Startups have a fairly nice reputation when it comes to impact and sustainability. They don’t usually have big nasty factories or harvest tobacco. They disrupt old ways of working and employ young people. They must be “impact superheroes”, right?
Not quite. As sustainability has entered every business conference program and every other VC’s “differentiating factors” list, criteria for what qualifies as good impact is also changing.
Three years ago, cherry-picking individual impacts and telling qualitative narratives about them was enough to tick the sustainability box. “We invested in this personalised vitamin startup that will improve the health of knowledge workers.” “We compensate emissions for all our portfolio companies.” “Our portfolio companies are committed to filling in this ESG questionnaire we send them.“
Now demands are increasing, driven by both regulation as well as industry standards. The EU Sustainable Finance regulations require all funds to quantitatively report on the sustainability of their investments. At the same time, LPs are asking increasingly difficult questions both within and beyond the regulations, and funds struggle to keep up.

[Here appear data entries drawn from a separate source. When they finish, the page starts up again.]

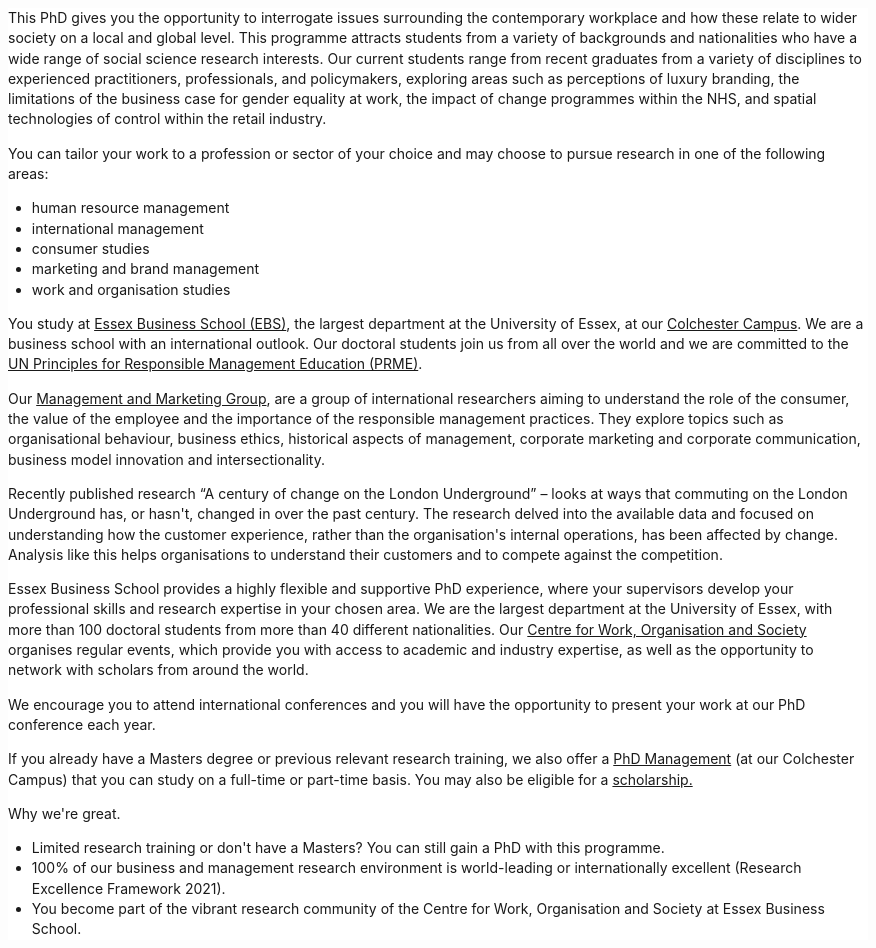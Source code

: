 This PhD gives you the opportunity to interrogate issues surrounding the contemporary workplace and how these relate to wider society on a local and global level. This programme attracts students from a variety of backgrounds and nationalities who have a wide range of social science research interests. Our current students range from recent graduates from a variety of disciplines to experienced practitioners, professionals, and policymakers, exploring areas such as perceptions of luxury branding, the limitations of the business case for gender equality at work, the impact of change programmes within the NHS, and spatial technologies of control within the retail industry.

You can tailor your work to a profession or sector of your choice and may choose to pursue research in one of the following areas:

* human resource management
* international management
* consumer studies
* marketing and brand management
* work and organisation studies

You study at [Essex Business School (EBS)](https://www.essex.ac.uk/departments/essex-business-school), the largest department at the University of Essex, at our [Colchester Campus](https://www.essex.ac.uk/colchester-campus). We are a business school with an international outlook. Our doctoral students join us from all over the world and we are committed to the [UN Principles for Responsible Management Education (PRME)](http://www.unprme.org/index.php).

Our [Management and Marketing Group](https://www.essex.ac.uk/departments/essex-business-school/research/management-and-marketing-group), are a group of international researchers aiming to understand the role of the consumer, the value of the employee and the importance of the responsible management practices. They explore topics such as organisational behaviour, business ethics, historical aspects of management, corporate marketing and corporate communication, business model innovation and intersectionality.

Recently published research “A century of change on the London Underground” – looks at ways that commuting on the London Underground has, or hasn't, changed in over the past century. The research delved into the available data and focused on understanding how the customer experience, rather than the organisation's internal operations, has been affected by change. Analysis like this helps organisations to understand their customers and to compete against the competition.

Essex Business School provides a highly flexible and supportive PhD experience, where your supervisors develop your professional skills and research expertise in your chosen area. We are the largest department at the University of Essex, with more than 100 doctoral students from more than 40 different nationalities. Our [Centre for Work, Organisation and Society](https://www.essex.ac.uk/centres-and-institutes/work-organisation-and-society) organises regular events, which provide you with access to academic and industry expertise, as well as the opportunity to network with scholars from around the world.

We encourage you to attend international conferences and you will have the opportunity to present your work at our PhD conference each year.

If you already have a Masters degree or previous relevant research training, we also offer a [PhD Management](https://www.essex.ac.uk/courses/pr00939/1/phd-management) (at our Colchester Campus) that you can study on a full-time or part-time basis. You may also be eligible for a [scholarship.](https://www1.essex.ac.uk/fees-and-funding/research/scholarships/default.aspx)

Why we're great.

* Limited research training or don't have a Masters? You can still gain a PhD with this programme.
* 100% of our business and management research environment is world-leading or internationally excellent (Research Excellence Framework 2021).
* You become part of the vibrant research community of the Centre for Work, Organisation and Society at Essex Business School.
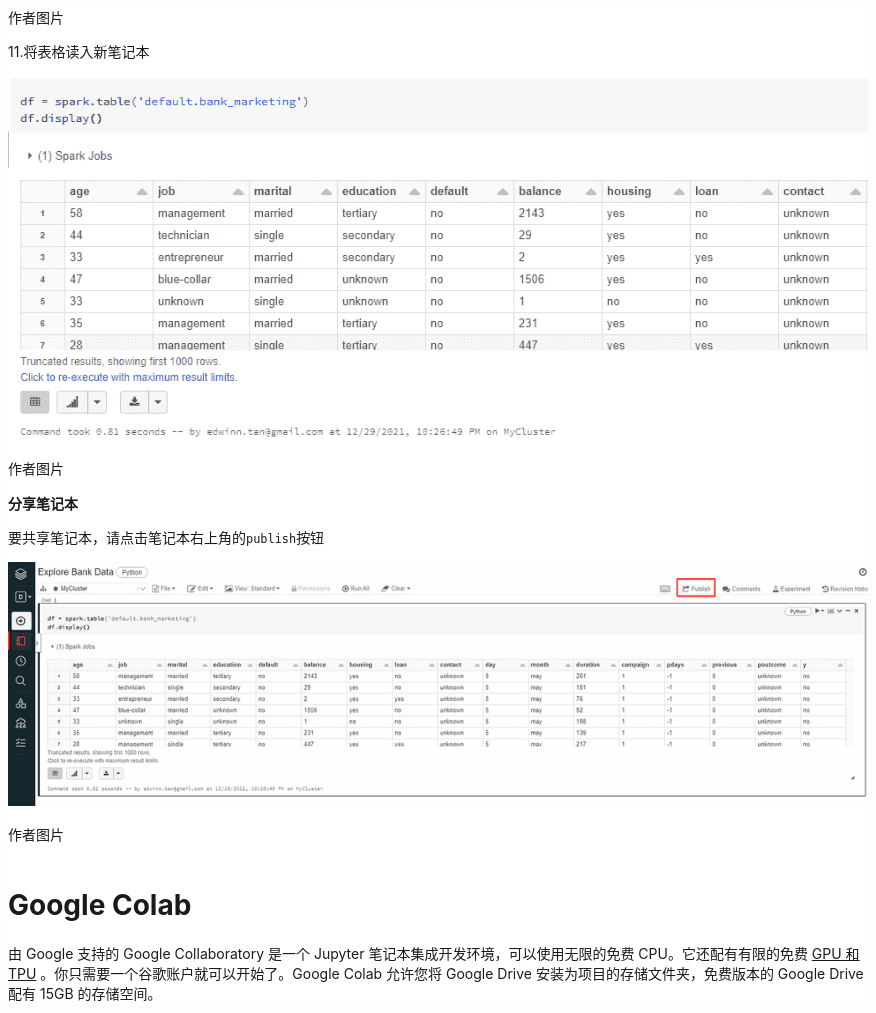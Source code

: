 作者图片

11.将表格读入新笔记本

![](img/f366fca53844d9fcf7e22fdd6fca8c7e.png)

作者图片

**分享笔记本**

要共享笔记本，请点击笔记本右上角的`publish`按钮

![](img/b0b1e0dd6b9c723418d3d9e94ce05600.png)

作者图片

# Google Colab

由 Google 支持的 Google Collaboratory 是一个 Jupyter 笔记本集成开发环境，可以使用无限的免费 CPU。它还配有有限的免费 [GPU 和 TPU](https://medium.com/@edwin.tan/free-gpus-for-training-your-deep-learning-models-c1ce47863350) 。你只需要一个谷歌账户就可以开始了。Google Colab 允许您将 Google Drive 安装为项目的存储文件夹，免费版本的 Google Drive 配有 15GB 的存储空间。
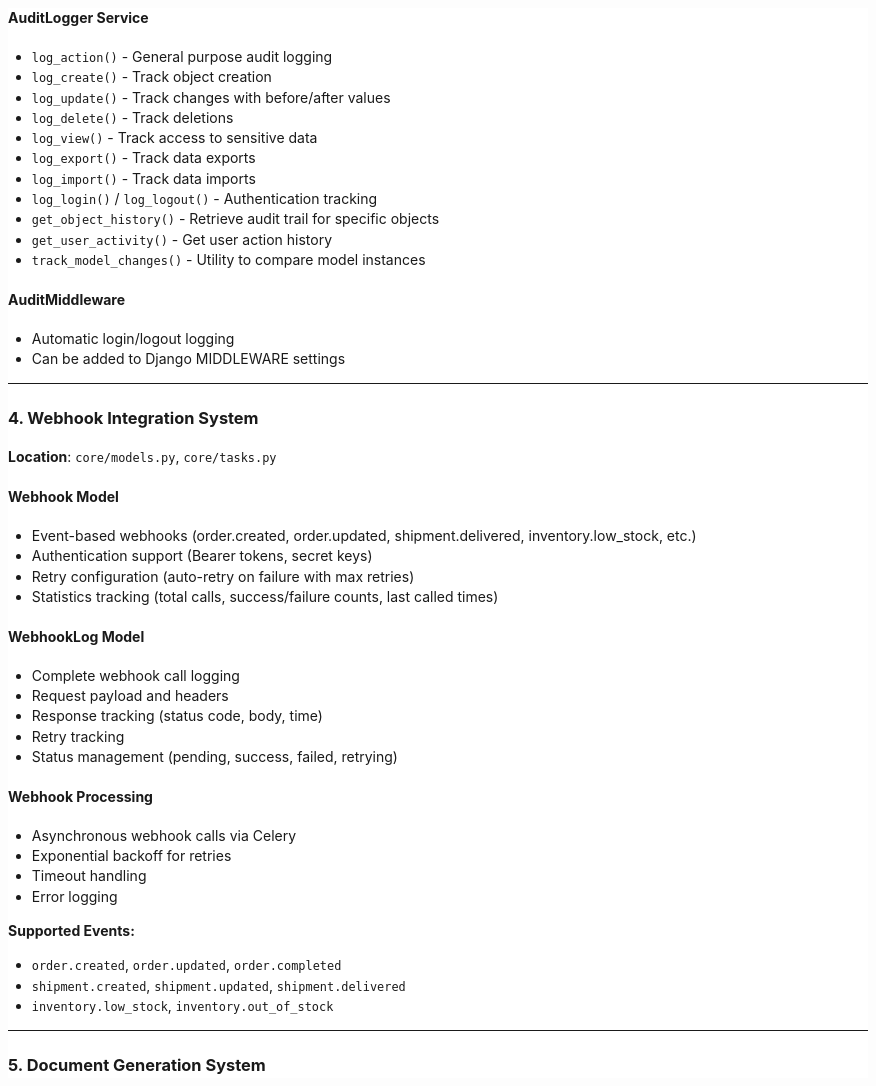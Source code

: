 #### AuditLogger Service
- `log_action()` - General purpose audit logging
- `log_create()` - Track object creation
- `log_update()` - Track changes with before/after values
- `log_delete()` - Track deletions
- `log_view()` - Track access to sensitive data
- `log_export()` - Track data exports
- `log_import()` - Track data imports
- `log_login()` / `log_logout()` - Authentication tracking
- `get_object_history()` - Retrieve audit trail for specific objects
- `get_user_activity()` - Get user action history
- `track_model_changes()` - Utility to compare model instances

#### AuditMiddleware
- Automatic login/logout logging
- Can be added to Django MIDDLEWARE settings

---

### 4. Webhook Integration System

**Location**: `core/models.py`, `core/tasks.py`

#### Webhook Model
- Event-based webhooks (order.created, order.updated, shipment.delivered, inventory.low_stock, etc.)
- Authentication support (Bearer tokens, secret keys)
- Retry configuration (auto-retry on failure with max retries)
- Statistics tracking (total calls, success/failure counts, last called times)

#### WebhookLog Model
- Complete webhook call logging
- Request payload and headers
- Response tracking (status code, body, time)
- Retry tracking
- Status management (pending, success, failed, retrying)

#### Webhook Processing
- Asynchronous webhook calls via Celery
- Exponential backoff for retries
- Timeout handling
- Error logging

**Supported Events:**
- `order.created`, `order.updated`, `order.completed`
- `shipment.created`, `shipment.updated`, `shipment.delivered`
- `inventory.low_stock`, `inventory.out_of_stock`

---

### 5. Document Generation System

Where is VC money flowing, then? When analyzing the impact of companies that have raised the biggest VC rounds in the 2020s, the verdict is quite clear: Talk is big, action is not quite yet there. “Disruptive technologies” are often merely incremental tweaks to existing solutions. And even for those that do manage to shake things up, the “disruption” might carry a different meaning than intended, as the recent crypto market developments suggest.
While there are great European examples like Northvolt, the lithium-ion battery developer and producer, the majority of the heftiest funded startups are not exactly inspiring with their impact. Companies like Shein, the Chinese online fast fashion retailer whose science-based impact leaves little reason for celebration, remind us that the road ahead of us is still long.
Some VCs try to tackle the increasing ESG/impact demands by engaging in various projects around what sounds like doing things well. A good example of this is diversity, equity, and inclusion (DEI) efforts. This topic is hot and concrete enough. “Let’s demonstrate how we care about (nonexisting) diversity in the startup scene and get some stock photos to back it up!”
The problem with this approach is that taking care of hygiene-level things that were not hygiene-level 30 years ago is not “impact”. It’s just what it is: taking care of the basics and correcting things that are outright off. DEI topics are crucial for any company, but good
diversity policies don’t yet say anything about the impact of a portfolio company’s core business. They don’t tell your LPs what they’re really investing in.
Brutal example: if a tobacco company embarked upon a women-to-leadership-roles program, would it make the impact of their core business net positive? Of course not.
What about CO2 then? Many VCs seem to have concluded this is the way to go: gather lots of scientific-looking estimates from founders and publish them in an effort to be transparent and data-driven.
There are three handicaps in this approach. Firstly, this merely means outsourcing the uncomfortably inaccurate estimating work to the portfolio companies. Secondly, even the best CO2 quantifications tell quite little about a startup’s sustainability: Startups are by definition only doing a fraction of what they are set out to do. Similarly, their emissions today are only a fraction of what they will be if the investors’ money gets any bang for the buck.
Thirdly, in order for emission calculations to be useful for decision-making, the data needs to be coupled with some understanding of what is achieved in the process of causing the emissions. Medical breakthroughs? New roads and bridges? Green energy solutions? Or gambling platforms, or perhaps another 5-euro t-shirt delivered during lunch break to the doorstep of a bored knowledge worker via a beautiful and, dare I say, disruptive UX?
CO2 emissions are a crucial part of a company’s net impact, but tracking them without quantitative evidence of the value created with them tells very little about a startup’s impact on the world.
What does the future hold then for VCs and impact narratives? One thing at least:
Talking about the core business of the startups the fund has invested in is what matters. Not the nice-to-have projects. LPs are not really that excited about your fund’s EU taxonomy alignment and how many sustainability projects you started last year. They care about both the financial and impact implications of whether you’re building the future or trying to hold on to the past.